- WORK TO COMPLETE: How many lines of the data include the string "Swagger"? State the number and nothing else.
───── DATA TO USE
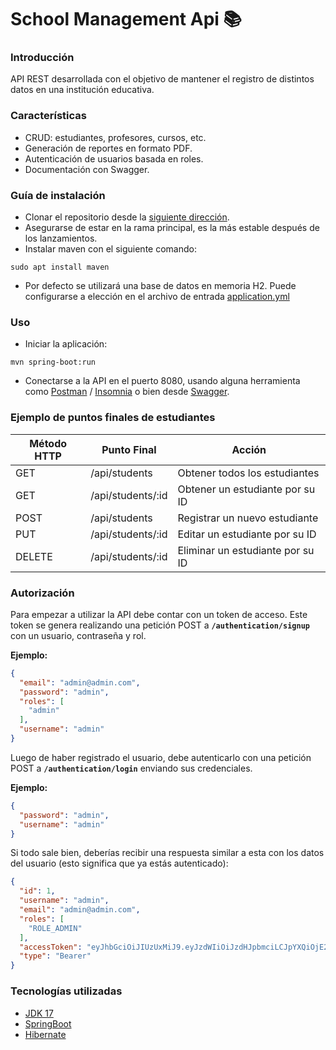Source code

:  # School Management Api :books:

### Introducción
API REST desarrollada con el objetivo de mantener el registro de distintos datos en una institución educativa.

### Características
* CRUD: estudiantes, profesores, cursos, etc.
* Generación de reportes en formato PDF.
* Autenticación de usuarios basada en roles. 
* Documentación con Swagger.

### Guía de instalación
* Clonar el repositorio desde la [siguiente dirección](https://github.com/alanrzz/school-management-api.git).
* Asegurarse de estar en la rama principal, es la más estable después de los lanzamientos.
* Instalar maven con el siguiente comando:
```
sudo apt install maven
```
* Por defecto se utilizará una base de datos en memoria H2. Puede configurarse a elección en el archivo de entrada [application.yml](https://github.com/alanrzz/school-management-api/blob/main/src/main/resources/application.yml)

### Uso
* Iniciar la aplicación:
```
mvn spring-boot:run
```
* Conectarse a la API en el puerto 8080, usando alguna herramienta como [Postman](https://www.postman.com/) / [Insomnia](https://insomnia.rest/) o bien desde [Swagger](http://localhost:8080/swagger-ui/).

### Ejemplo de puntos finales de estudiantes
| Método HTTP | Punto Final | Acción |
| --- | --- | --- |
| GET | /api/students | Obtener todos los estudiantes |
| GET | /api/students/:id | Obtener un estudiante por su ID |
| POST | /api/students | Registrar un nuevo estudiante |
| PUT | /api/students/:id | Editar un estudiante por su ID |
| DELETE | /api/students/:id | Eliminar un estudiante por su ID |

### Autorización
Para empezar a utilizar la API debe contar con un token de acceso. Este token se genera
realizando una petición POST a **`/authentication/signup`** con un usuario, contraseña y rol.

**Ejemplo:**
```json
{
  "email": "admin@admin.com",
  "password": "admin",
  "roles": [
    "admin"
  ],
  "username": "admin"
}
```
Luego de haber registrado el usuario, debe autenticarlo con una petición POST a **`/authentication/login`** enviando sus credenciales.

**Ejemplo:**
```json
{
  "password": "admin",
  "username": "admin"
}
```
Si todo sale bien, deberías recibir una respuesta similar a esta con los datos del usuario (esto significa que ya estás autenticado):
```json
{
  "id": 1,
  "username": "admin",
  "email": "admin@admin.com",
  "roles": [
    "ROLE_ADMIN"
  ],
  "accessToken": "eyJhbGciOiJIUzUxMiJ9.eyJzdWIiOiJzdHJpbmciLCJpYXQiOjE2Nzc1MTMwMjAsImV4cCI6MTY3NzU5OTQyMH0.hmvQlQverQAvy9Q45Jr8STo9ENBiXqhbEil5tKbpZsAFERYKYnZZtSEuyyqGsCHsQxo0R-F3GOljAemZWwUEkw",
  "type": "Bearer"
}
```

### Tecnologías utilizadas
* [JDK 17](https://www.oracle.com/java/technologies/javase/jdk17-archive-downloads.html)
* [SpringBoot](https://spring.io/projects/spring-boot)
* [Hibernate](https://hibernate.org/)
──────────
- ANSWER: 2